The lines to return are those below that contain the word "params".

DATA SHOWN below:

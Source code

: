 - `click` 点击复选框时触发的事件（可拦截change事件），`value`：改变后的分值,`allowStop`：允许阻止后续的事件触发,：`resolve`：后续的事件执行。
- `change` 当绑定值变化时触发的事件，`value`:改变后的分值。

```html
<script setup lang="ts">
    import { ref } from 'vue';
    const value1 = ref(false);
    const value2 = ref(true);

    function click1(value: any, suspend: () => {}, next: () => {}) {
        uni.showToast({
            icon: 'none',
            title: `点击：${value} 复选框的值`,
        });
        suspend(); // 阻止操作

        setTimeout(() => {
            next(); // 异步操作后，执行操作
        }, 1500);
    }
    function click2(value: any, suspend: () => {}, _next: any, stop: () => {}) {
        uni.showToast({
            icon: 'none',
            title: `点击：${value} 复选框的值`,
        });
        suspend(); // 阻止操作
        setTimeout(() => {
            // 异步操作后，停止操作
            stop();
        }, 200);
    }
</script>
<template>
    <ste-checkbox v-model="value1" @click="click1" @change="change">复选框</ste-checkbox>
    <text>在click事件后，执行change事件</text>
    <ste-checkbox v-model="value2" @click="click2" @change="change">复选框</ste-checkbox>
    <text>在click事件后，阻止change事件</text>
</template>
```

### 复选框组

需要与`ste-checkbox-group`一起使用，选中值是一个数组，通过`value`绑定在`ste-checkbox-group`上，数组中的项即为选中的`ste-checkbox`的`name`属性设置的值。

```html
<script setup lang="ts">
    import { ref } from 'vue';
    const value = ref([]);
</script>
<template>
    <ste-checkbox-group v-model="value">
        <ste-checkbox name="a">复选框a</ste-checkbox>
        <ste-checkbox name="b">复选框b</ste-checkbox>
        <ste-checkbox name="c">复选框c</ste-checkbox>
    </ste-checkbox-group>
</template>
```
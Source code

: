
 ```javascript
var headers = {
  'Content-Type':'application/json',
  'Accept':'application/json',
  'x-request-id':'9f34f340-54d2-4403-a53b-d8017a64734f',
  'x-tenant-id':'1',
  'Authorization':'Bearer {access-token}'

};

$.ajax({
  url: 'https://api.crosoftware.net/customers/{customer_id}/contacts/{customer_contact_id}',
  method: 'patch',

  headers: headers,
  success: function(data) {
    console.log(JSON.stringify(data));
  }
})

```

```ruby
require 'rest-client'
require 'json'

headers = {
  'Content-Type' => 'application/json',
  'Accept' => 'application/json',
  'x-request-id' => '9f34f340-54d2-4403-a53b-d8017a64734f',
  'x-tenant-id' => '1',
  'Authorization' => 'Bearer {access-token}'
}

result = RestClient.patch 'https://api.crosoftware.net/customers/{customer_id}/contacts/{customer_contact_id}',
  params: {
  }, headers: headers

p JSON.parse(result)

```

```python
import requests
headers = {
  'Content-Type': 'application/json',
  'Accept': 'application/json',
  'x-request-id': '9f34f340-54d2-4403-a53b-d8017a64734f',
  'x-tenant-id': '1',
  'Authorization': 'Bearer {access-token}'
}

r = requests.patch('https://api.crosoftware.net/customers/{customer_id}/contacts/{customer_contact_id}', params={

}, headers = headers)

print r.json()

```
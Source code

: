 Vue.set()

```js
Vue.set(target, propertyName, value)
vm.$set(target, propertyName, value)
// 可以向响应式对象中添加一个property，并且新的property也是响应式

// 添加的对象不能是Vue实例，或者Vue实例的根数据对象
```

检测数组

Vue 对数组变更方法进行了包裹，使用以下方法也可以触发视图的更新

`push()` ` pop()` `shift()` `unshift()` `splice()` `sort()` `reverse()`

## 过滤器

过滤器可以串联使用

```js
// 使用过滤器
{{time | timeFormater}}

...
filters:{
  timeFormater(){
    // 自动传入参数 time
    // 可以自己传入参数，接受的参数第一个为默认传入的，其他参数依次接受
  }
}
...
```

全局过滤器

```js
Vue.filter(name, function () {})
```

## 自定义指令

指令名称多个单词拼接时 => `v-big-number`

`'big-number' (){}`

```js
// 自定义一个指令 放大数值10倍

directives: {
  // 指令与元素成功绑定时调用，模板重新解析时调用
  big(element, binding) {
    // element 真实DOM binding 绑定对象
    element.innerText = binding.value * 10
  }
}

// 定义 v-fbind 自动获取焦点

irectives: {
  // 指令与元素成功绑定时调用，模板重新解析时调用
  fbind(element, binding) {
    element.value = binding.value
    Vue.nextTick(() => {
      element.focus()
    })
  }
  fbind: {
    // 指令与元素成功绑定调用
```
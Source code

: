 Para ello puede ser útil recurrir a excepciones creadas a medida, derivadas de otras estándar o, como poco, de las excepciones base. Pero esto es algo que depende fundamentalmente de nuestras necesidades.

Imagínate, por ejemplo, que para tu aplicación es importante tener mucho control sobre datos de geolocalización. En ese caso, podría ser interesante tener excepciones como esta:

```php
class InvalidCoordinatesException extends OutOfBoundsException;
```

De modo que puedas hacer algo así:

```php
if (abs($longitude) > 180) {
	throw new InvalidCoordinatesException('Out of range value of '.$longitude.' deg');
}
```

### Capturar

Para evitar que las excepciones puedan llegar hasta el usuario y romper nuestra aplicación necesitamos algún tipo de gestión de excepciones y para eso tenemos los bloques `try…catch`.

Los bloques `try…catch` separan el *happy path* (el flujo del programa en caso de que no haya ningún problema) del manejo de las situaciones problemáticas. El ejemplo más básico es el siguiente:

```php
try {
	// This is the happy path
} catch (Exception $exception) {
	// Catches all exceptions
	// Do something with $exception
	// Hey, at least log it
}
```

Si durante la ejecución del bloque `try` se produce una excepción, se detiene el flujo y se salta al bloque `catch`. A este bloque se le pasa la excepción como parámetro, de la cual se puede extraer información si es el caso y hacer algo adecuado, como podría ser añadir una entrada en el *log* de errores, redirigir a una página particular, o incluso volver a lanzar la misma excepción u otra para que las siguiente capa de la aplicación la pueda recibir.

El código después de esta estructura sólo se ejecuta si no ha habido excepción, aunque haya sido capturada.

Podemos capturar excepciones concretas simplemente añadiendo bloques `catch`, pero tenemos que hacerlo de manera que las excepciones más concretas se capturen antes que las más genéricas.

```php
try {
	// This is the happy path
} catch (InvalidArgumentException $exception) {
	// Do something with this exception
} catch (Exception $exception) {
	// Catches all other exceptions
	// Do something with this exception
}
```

End of DATA SHOWN.

▶ _TASK ANSWER_
  params: {
r = requests.patch('https://api.crosoftware.net/customers/{customer_id}/contacts/{customer_contact_id}', params={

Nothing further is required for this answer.